O currículo por competências

O objetivo do currículo por competências é o uso do conhecimento para enfrentar as situações de ordem pessoal, educacional, profissional, pública e científica. Saiba mais

Texto Lenaldo da Silva | Adaptação Isadora Couto | Foto Shutterstock 

 

Recentemente, assistimos ao aparecimento de uma nova proposta a acrescentar às duas, “currículo por conteúdos” e “currículo por aprendizagens”. Essa, uma nova proposta que cada vez toma mais força, deu lugar à expressão: “currículo por competências” ou “currículo apoiado em competências”. Essa expressão que era desconhecida até então no mundo educacional regrado, é agora muito utilizada e faz parte de muitos dos atuais discursos, sobretudo, teóricos e oficiais acerca do currículo. Que contribui essa nova maneira de organizar o currículo? Do que se trata realmente? Tais indagações nos remetem a refletir até que ponto essas novas expressões contribuem com novas ideias e, sobretudo, oferecem soluções operacionais aos problemas que o currículo tem na prática, no sistema educativo. Quando nos referimos ao currículo, é claro que estamos fazendo referência à acepção de perícia, aptidão, competência ou capacidade para fazer algo. Portanto, convém esclarecer que não estamos falando da competência como atribuição, como legitimidade para fazer algo, mas sim como perícia, como habilidade ou possibilidade de fazer algo de maneira adequada. Entendemos que a competência se associa à perícia e que, por isso, a pessoa competente é uma pessoa perita, não somente uma pessoa que tem conhecimento, mas que sabe aplicá-lo. Ficaria, portanto, estabelecido que a competência deve estar associada ao uso ou utilização do conhecimento em um determinado contexto para enfrentar situação problemática.
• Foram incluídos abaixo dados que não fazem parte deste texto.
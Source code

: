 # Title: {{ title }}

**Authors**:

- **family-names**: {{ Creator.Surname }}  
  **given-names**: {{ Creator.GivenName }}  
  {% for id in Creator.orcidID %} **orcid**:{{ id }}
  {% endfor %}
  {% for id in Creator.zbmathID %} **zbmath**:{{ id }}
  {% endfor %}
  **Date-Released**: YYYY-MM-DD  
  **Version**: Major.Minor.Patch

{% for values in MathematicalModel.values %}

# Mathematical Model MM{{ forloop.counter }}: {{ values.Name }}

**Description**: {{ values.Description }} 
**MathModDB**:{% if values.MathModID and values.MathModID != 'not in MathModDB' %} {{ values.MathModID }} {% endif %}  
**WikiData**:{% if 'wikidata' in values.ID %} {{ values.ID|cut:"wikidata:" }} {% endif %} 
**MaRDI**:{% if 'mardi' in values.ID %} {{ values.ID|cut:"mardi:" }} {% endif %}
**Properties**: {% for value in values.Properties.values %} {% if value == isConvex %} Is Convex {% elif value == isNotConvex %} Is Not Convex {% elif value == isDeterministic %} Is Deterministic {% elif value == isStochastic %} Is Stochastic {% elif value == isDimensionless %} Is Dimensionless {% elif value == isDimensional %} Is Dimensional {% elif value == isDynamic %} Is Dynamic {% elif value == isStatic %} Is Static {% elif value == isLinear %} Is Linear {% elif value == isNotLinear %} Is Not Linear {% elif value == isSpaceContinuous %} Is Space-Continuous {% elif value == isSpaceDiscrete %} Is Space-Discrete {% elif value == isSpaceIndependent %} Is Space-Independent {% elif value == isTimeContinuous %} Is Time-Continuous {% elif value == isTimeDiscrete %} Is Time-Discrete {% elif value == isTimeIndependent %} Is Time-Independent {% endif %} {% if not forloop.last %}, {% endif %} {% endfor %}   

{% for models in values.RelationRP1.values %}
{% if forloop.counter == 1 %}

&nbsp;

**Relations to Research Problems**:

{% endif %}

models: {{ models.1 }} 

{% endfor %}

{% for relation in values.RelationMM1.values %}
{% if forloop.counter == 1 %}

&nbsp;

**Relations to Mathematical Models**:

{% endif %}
Defendemos a tese de que o currículo baseado em competências significa, precisamente, que os conhecimentos em que são aplicáveis nesses contextos para realizações com sentido nesses contextos. Ou dito de outra maneira, que é esse o critério fundamental a seguir na hora de tomar qualquer decisão que afete as questões estruturais: conteúdos, atividades, avaliação etc.

 

Enfatizamos que um currículo por competências apresenta como finalidade própria o uso do conhecimento para enfrentar as situações de ordem pessoal, educacional, profissional, pública e científica. E que, em consequência, as possíveis aprendizagens que não tiverem relevância nesses contextos deixariam de ser interessantes, a partir de uma visão de currículo por competências. Consideramos uma das condições indispensáveis para o alcance da tão sonhada educação de qualidade, as aprendizagens significativas e o seu uso. Devem ser propostas e discutidas junto aos aprendizes questões que interessem e que estejam de acordo com uma concepção emancipatória de educação. Já que a educação é um meio de preparação do indivíduo para a vida, para tornar-se cidadão, como colocar essa premissa em prática com, em sua grande maioria, sistemas de ensino adotando uma postura unilateral, sem aderir às mudanças implementadas pelo mundo moderno? É preciso contribuir para que a escola desempenhe, verdadeiramente, o seu papel social de produtora de conhecimentos e de difusora cultural.

 

As Diretrizes Curriculares Nacionais para a Educação Básica preconizam propostas curriculares que contemplam a transversalidade temática e a adequação às qualidades socioculturais. É apontada, dessa forma, a necessidade de um currículo em que flexibilidade, abertura, autonomia e adequação sejam primordiais. Defender que se devem aprender coisas sem se perguntar por seu uso e pelo interesse associado é abrir o currículo a um amontoado indeterminável de aprendizagens sem critério claro sobre as prioridades a estabelecer. É preciso levar em conta que um dos problemas mais importantes que se teria de enfrentar no momento de construir o currículo é a relação dos conteúdos, a introdução de disciplinas que, contribuam realmente para o  desenvolvimento sócio-político e cultural dos educandos e aprendizagens associadas. Esta seleção deve ser cuidadosa e estar estabelecida sobre critérios claros porque tem de ser justificada socialmente. Pense-se que, além disso, os conhecimentos são avaliados e, como conseqüência dessa avaliação, os estudantes serão orientados e/ou classificados socialmente. Não se pode aprender tudo, nem de tudo. O uso e relevância social do que se deve aprender são, sem dúvida, fundamentais. Podemos, portanto, concluir que separar o conhecimento dos contextos de uso para os quais previsivelmente é útil equivale a deixar o currículo sem o norte nem guia na hora de selecionar os conhecimentos relevantes. Na realidade, e infelizmente, isso não costuma ser dessa forma em nossos sistemas educativos.